- _What to work on_: Count, in the listing that follows, every line containing the word "lstlisting". Give the number by itself.

- _Available records_:

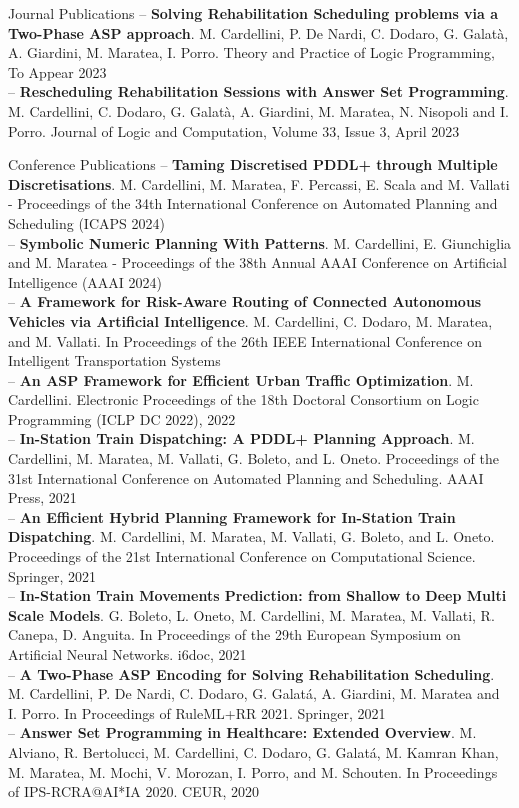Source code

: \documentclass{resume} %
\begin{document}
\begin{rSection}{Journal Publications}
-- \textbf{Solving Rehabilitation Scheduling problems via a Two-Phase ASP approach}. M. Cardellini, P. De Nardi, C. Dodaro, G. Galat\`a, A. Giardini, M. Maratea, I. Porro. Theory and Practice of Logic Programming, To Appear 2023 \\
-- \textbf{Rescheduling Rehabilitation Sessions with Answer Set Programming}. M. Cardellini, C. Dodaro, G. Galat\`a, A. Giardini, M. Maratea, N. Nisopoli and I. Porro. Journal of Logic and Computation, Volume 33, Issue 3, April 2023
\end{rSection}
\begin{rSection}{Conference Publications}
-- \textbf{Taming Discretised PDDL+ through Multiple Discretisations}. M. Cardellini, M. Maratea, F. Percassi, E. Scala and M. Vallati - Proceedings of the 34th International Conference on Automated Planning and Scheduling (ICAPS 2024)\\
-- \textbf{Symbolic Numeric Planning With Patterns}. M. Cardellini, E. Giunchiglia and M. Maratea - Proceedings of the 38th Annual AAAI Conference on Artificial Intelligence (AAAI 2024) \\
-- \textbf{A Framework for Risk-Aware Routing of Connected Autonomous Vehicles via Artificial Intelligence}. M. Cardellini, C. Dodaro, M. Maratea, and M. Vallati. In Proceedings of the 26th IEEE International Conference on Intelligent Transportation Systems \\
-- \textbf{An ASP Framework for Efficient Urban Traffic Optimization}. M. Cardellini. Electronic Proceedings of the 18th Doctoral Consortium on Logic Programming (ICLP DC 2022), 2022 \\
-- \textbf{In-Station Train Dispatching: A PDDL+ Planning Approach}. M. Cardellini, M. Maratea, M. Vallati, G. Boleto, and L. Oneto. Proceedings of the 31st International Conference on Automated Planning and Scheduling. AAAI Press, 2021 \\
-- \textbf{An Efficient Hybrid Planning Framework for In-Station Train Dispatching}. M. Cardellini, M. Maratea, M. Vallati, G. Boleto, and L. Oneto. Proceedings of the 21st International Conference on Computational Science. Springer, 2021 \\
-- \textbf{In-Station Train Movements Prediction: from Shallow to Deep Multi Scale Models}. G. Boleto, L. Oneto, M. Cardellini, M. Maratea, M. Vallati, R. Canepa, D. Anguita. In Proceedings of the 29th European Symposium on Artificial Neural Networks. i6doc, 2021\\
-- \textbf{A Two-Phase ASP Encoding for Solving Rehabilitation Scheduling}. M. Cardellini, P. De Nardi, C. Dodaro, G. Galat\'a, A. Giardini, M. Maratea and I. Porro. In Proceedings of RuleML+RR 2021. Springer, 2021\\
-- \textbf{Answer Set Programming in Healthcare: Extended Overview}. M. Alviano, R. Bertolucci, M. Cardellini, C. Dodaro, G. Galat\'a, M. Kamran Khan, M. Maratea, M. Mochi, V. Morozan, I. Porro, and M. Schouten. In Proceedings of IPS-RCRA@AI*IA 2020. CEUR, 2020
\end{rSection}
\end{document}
==
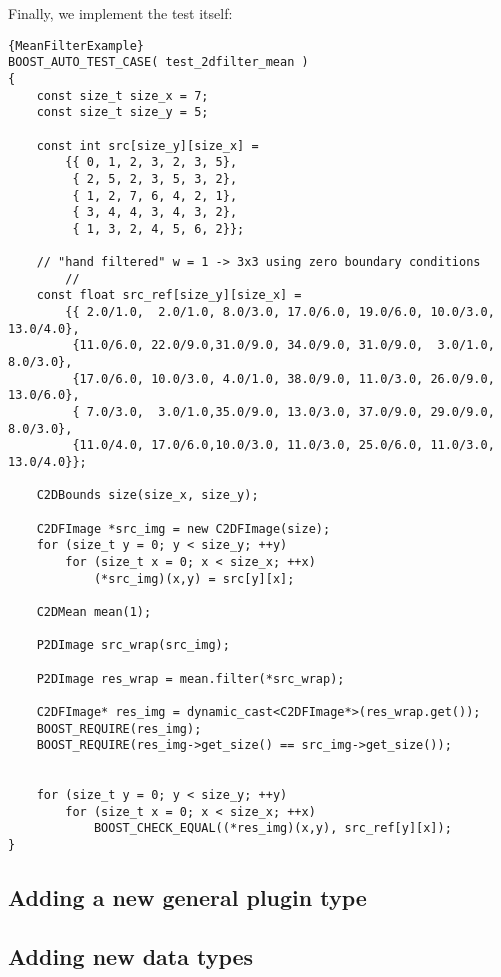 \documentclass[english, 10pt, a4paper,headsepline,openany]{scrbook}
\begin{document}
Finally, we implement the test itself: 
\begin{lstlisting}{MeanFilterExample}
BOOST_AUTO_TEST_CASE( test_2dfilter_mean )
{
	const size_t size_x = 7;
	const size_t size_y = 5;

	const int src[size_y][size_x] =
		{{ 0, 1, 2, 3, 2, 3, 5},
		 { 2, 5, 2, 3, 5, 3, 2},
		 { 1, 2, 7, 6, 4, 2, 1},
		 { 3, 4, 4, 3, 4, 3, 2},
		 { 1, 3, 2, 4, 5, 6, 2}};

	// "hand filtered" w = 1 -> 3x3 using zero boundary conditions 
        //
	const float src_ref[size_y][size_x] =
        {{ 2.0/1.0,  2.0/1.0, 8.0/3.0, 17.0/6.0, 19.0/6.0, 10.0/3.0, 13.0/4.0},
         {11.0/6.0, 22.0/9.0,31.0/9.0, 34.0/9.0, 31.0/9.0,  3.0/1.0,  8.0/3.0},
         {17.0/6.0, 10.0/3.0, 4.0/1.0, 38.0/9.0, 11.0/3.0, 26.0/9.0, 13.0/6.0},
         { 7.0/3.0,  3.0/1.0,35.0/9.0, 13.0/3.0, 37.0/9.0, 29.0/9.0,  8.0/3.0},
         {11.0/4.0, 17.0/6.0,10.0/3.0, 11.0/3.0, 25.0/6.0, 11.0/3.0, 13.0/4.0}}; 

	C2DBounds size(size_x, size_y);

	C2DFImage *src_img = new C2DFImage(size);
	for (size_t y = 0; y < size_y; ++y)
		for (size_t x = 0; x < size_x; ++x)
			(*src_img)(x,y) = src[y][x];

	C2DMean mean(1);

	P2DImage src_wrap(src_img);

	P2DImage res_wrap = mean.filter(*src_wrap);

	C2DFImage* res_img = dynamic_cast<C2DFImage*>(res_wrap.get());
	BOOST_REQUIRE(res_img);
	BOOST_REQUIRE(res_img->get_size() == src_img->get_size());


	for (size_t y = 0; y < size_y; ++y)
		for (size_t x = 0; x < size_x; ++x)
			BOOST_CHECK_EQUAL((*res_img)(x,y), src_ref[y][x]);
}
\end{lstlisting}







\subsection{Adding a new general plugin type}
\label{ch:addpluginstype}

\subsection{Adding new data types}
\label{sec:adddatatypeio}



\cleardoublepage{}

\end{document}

- _Solution to this problem_: 2